Exercise instructions:
Whenever the string "args" turns up in a line below, that line should be copied.

[Extracted records]
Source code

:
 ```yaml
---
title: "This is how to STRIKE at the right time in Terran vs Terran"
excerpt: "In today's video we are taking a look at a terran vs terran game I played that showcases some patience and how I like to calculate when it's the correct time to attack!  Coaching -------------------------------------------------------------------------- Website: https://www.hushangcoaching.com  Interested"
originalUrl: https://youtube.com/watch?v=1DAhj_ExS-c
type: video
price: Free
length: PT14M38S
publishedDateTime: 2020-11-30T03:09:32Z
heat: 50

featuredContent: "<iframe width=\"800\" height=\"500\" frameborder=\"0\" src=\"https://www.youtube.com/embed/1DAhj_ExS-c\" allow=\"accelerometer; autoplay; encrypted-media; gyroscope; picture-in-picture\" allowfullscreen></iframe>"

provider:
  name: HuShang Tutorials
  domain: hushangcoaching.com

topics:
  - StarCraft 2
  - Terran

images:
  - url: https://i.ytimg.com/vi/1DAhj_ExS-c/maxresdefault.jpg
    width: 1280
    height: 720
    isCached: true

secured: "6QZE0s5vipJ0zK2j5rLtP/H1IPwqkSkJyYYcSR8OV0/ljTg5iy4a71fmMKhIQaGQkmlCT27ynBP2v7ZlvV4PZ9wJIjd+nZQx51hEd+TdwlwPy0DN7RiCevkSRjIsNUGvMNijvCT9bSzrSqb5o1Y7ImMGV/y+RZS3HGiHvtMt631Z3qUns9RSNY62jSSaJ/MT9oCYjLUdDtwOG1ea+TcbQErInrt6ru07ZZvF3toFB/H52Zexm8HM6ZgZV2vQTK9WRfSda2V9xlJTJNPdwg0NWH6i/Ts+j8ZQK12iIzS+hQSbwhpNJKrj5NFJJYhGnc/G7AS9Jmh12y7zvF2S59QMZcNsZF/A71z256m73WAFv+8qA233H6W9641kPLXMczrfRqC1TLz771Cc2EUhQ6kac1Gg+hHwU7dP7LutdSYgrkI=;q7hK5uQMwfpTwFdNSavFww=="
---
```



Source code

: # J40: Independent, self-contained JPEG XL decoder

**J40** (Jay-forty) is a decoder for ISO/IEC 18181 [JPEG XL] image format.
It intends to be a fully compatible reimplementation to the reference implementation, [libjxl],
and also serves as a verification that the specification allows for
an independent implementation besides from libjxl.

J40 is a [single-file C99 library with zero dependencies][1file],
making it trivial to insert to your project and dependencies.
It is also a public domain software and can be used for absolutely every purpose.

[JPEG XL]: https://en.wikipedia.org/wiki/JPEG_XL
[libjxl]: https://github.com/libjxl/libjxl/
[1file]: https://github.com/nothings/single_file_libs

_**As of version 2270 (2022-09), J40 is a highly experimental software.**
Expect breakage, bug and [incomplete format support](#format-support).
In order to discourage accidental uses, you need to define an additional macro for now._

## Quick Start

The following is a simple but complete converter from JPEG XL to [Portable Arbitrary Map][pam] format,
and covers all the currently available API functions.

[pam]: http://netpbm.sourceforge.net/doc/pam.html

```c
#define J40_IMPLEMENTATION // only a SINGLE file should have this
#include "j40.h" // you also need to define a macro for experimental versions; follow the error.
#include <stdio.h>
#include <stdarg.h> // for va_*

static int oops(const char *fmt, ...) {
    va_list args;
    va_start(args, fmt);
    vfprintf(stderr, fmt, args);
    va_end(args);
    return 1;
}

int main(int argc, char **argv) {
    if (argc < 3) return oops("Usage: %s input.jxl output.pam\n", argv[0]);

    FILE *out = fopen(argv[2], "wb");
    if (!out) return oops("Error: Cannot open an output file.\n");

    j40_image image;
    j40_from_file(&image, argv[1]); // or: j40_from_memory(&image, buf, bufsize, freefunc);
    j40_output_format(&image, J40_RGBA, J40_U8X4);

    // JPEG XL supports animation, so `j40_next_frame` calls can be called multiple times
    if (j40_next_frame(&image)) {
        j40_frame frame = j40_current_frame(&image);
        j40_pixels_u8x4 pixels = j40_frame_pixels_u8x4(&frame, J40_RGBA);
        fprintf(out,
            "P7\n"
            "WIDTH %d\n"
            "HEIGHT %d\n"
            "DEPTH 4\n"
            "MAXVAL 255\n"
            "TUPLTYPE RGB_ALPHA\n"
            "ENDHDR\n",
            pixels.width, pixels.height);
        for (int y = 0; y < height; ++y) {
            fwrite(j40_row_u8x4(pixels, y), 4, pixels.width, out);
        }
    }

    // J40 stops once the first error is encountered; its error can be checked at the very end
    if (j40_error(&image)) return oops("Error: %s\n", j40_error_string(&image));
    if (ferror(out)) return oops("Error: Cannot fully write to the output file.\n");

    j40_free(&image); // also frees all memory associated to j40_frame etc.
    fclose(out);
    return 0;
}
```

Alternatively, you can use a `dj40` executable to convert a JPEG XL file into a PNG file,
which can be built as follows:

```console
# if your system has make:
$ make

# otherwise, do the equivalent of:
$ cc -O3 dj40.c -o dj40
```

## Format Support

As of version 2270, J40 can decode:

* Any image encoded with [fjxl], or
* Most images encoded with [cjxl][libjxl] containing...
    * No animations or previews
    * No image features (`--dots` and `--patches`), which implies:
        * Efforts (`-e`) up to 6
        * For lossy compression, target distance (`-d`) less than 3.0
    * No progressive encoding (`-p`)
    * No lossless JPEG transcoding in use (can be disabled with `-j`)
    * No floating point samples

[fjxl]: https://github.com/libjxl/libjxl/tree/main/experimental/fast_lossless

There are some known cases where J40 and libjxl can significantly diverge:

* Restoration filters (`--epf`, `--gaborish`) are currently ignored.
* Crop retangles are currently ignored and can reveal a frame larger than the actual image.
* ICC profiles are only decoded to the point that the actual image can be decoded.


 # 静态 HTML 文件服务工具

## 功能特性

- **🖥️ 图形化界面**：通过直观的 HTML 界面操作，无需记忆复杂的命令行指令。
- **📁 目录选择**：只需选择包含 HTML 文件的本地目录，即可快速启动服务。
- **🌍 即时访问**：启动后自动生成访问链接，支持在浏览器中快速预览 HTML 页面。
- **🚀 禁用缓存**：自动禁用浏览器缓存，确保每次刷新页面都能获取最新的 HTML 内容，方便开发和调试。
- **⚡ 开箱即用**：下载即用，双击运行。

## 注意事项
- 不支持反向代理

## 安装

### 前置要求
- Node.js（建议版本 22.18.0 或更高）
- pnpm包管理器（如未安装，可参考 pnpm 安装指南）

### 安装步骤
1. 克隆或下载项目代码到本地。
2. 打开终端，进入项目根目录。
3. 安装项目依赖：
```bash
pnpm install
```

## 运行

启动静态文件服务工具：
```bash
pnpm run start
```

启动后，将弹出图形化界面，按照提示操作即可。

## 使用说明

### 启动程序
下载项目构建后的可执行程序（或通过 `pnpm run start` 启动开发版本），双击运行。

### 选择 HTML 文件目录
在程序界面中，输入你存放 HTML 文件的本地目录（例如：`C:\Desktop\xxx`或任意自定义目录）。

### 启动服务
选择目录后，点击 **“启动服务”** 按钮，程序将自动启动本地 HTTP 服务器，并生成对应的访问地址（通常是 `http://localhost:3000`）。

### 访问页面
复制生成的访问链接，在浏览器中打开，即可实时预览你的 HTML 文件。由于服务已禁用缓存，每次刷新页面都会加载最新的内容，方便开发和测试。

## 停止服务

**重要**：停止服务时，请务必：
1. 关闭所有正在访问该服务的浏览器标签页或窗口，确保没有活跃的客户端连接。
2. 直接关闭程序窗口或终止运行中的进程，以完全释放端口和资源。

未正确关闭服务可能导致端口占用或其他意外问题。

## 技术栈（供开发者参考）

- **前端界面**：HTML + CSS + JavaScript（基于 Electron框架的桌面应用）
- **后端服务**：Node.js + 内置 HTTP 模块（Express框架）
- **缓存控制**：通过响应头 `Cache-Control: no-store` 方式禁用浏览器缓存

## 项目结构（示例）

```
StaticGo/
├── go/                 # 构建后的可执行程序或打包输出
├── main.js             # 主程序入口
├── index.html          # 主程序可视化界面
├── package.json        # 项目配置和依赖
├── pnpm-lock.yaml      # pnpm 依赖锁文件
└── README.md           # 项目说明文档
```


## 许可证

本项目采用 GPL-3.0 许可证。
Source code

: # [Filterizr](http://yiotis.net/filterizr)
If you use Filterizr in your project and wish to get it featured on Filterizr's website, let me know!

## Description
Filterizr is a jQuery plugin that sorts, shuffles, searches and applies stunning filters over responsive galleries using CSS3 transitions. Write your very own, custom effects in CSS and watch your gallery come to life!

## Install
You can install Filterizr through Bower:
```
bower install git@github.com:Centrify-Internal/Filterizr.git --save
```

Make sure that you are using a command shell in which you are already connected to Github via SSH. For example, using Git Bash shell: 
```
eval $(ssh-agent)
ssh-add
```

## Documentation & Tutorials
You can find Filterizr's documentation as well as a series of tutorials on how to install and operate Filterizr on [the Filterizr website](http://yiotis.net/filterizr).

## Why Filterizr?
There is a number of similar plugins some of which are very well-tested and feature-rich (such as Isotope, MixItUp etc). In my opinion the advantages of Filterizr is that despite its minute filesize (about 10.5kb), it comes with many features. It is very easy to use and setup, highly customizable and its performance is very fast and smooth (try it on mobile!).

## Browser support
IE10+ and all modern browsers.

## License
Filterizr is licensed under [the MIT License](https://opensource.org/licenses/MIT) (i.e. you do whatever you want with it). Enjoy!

Finished task:
    va_list args;
    va_start(args, fmt);
    vfprintf(stderr, fmt, args);
    va_end(args);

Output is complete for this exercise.